Conventional wisdom on real estate has been that while home prices might not fall much more, they aren’t likely to go up anytime soon either. The best personal finance advice, then, when it came to buying a house, was to buy as little as possible.

Apparently, though, on Wall Street that common wisdom about home prices is not held by all, or even many.

In the past six months or so, a number of

  • investment firms
  • hedge funds
  • private equity partnerships and
  • real estate investors

have turned into avid buyers of single-family homes. And not just any homes, but foreclosures and Investment banks are lining up financing options to keep the purchases going.

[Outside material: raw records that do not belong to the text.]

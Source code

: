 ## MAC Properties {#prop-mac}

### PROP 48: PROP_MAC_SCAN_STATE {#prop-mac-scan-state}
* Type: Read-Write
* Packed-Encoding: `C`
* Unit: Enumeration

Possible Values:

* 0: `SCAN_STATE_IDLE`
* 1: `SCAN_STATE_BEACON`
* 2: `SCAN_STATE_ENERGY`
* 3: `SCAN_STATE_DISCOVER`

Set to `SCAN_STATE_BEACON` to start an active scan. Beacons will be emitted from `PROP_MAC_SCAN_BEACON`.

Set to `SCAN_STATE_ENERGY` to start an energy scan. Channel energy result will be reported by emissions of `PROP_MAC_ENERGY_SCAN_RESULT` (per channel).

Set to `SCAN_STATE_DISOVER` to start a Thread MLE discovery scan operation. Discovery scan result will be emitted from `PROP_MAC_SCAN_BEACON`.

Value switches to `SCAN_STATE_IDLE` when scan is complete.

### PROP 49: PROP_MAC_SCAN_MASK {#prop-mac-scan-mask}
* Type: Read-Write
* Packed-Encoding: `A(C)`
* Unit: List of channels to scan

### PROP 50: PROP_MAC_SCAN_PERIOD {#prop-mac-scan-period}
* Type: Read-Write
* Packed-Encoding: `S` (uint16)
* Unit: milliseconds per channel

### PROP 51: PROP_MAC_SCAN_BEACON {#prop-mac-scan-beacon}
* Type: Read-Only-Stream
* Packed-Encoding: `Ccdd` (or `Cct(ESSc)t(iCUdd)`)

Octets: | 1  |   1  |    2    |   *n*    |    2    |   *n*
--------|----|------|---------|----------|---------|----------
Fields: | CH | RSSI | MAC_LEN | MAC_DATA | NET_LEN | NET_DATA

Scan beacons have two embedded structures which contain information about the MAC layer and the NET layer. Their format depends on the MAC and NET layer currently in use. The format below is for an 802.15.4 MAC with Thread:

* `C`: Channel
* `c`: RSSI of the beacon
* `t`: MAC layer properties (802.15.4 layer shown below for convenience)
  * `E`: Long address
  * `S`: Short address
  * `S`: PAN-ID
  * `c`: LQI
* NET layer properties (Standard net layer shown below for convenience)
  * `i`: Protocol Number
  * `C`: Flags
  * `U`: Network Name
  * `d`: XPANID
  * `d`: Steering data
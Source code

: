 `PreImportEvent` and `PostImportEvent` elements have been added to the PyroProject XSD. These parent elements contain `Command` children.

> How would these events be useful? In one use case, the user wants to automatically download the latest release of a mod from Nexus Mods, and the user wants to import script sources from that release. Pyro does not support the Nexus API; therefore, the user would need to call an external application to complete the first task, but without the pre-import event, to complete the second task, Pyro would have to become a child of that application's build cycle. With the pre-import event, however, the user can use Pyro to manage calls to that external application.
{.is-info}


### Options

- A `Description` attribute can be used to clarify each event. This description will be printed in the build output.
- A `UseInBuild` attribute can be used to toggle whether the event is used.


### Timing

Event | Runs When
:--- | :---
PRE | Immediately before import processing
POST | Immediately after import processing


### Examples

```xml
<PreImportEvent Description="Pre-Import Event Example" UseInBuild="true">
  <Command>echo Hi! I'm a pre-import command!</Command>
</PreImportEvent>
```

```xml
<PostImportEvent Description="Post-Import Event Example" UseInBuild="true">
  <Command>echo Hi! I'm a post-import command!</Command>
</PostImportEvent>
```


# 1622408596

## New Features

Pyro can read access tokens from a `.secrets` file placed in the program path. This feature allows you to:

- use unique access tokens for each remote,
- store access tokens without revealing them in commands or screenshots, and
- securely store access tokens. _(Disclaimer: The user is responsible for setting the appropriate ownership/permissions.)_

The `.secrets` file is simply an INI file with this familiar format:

He uses a great example of one firm (Blackstone Group) who about a year ago, made no mention of single-family homes or even that the firm was looking to profit from a rebound in the residential real estate market.

Last week a report came out that Blackstone now owns 2,000 single-family homes!

Buying up single-family homes as an investment is not a new idea but normally it’s smaller landlords that keep a small portfolio of a dozen homes or so.

The larger Real Estate Investment Trusts (REITs) and private equity funds generally focus on apartment buildings and commercial real estate but that also seems to be evolving.

Kenneth Rosen, a UC Berkeley professor who has a consulting firm that advises real estate investors, says he knows of two dozen investment funds in the process of buying up single family homes, a number of which are hoping to own as much as 10,000 homes around the country.

He predicts there could be as many as a dozen public REITs in the next few years that are devoted to single family homes.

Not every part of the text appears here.